Ambas as ordens constituíam formas de viver em conjunto, mas só a comunidade familiar
é que se ocupava da continuidade da vida enquanto tal e tratava das necessidades físicas
relacionadas com a preservação da vida individual e a garantia da sobrevivência da espécie. Em
nítida oposição à abordagem moderna, o tratar da preservação da vida, tanto individual como da
espécie, pertencia exclusivamente à esfera privada da família, enquanto que na polis o homem
era visto como […] personalidade individual, diríamos nós actualmente. Enquanto seres vivos,
preocupados com a preservação da vida, os homens são confrontados com a necessidade e por ela
conduzidos. A necessidade deve ser domada antes de se dar início à «boa vida» da esfera política
[…]. Assim, a liberdade da «vida boa» assenta na dominação da necessidade.
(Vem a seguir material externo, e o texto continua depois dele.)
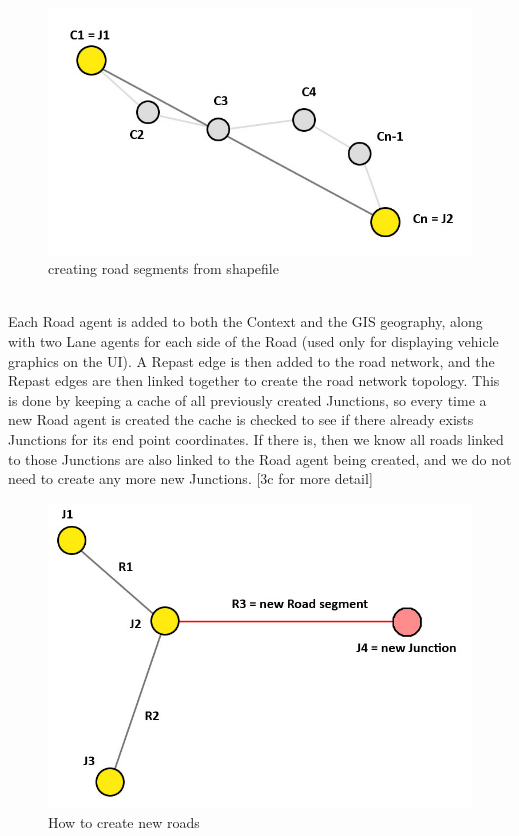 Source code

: \documentclass[11pt]{article}
\begin{document}
\begin{figure}[H]
\begin{center}
\includegraphics[scale=0.4]{creating_road_segments_from_shapefile}
\caption{creating road segments from shapefile}
\end{center}
\end{figure}

\\
Each Road agent is added to both the Context and the GIS geography, along with two Lane agents for each side of the Road (used only for displaying vehicle graphics on the UI). A Repast edge is then added to the road network, and the Repast edges are then linked together to create the road network topology. This is done by keeping a cache of all previously created Junctions, so every time a new Road agent is created the cache is checked to see if there already exists Junctions for its end point coordinates. If there is, then we know all roads linked to those Junctions are also linked to the Road agent being created, and we do not need to create any more new Junctions. [3c for more detail] 
\\

\begin{figure}[H]
\begin{center}
\includegraphics[scale=0.3]{creating_new_roads}
\caption{How to create new roads}
\end{center}
\end{figure}
\end{document}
O domar da necessidade tem pois como objectivo o controlo das necessidades vitais que
coarctam os homens e os mantêm sobre o seu poder. Mas tal dominação só pode ser obtida através
do controlo e da violência exercida sobre os demais, que na qualidade de escravos aliviam os
homens livres da coerção da necessidade. O homem livre, o cidadão de uma polis, não é
constrangido pelas necessidades físicas da vida nem sujeito à dominação instituída por outros
homens. É necessário que ele não seja um escravo; mas isso não basta, é preciso que seja também
proprietário de escravos, que impere sobre eles. A liberdade da esfera política começa depois de
todas as necessidades elementares da pura sobrevivência terem sido domadas através de um
processo de governação; de forma que, se a dominação e a sujeição, o comando e a obediência, o
governar e o seu governado são condições prévias à fundação da esfera política, isso deve-se
precisamente ao facto de não constituírem o seu conteúdo».

Hannah Arendt, Entre o Passado e o Futuro, Oito Exercícios sobre o


pensamento Político, Lisboa, Relógio de Água, 2006, pp. 130-131.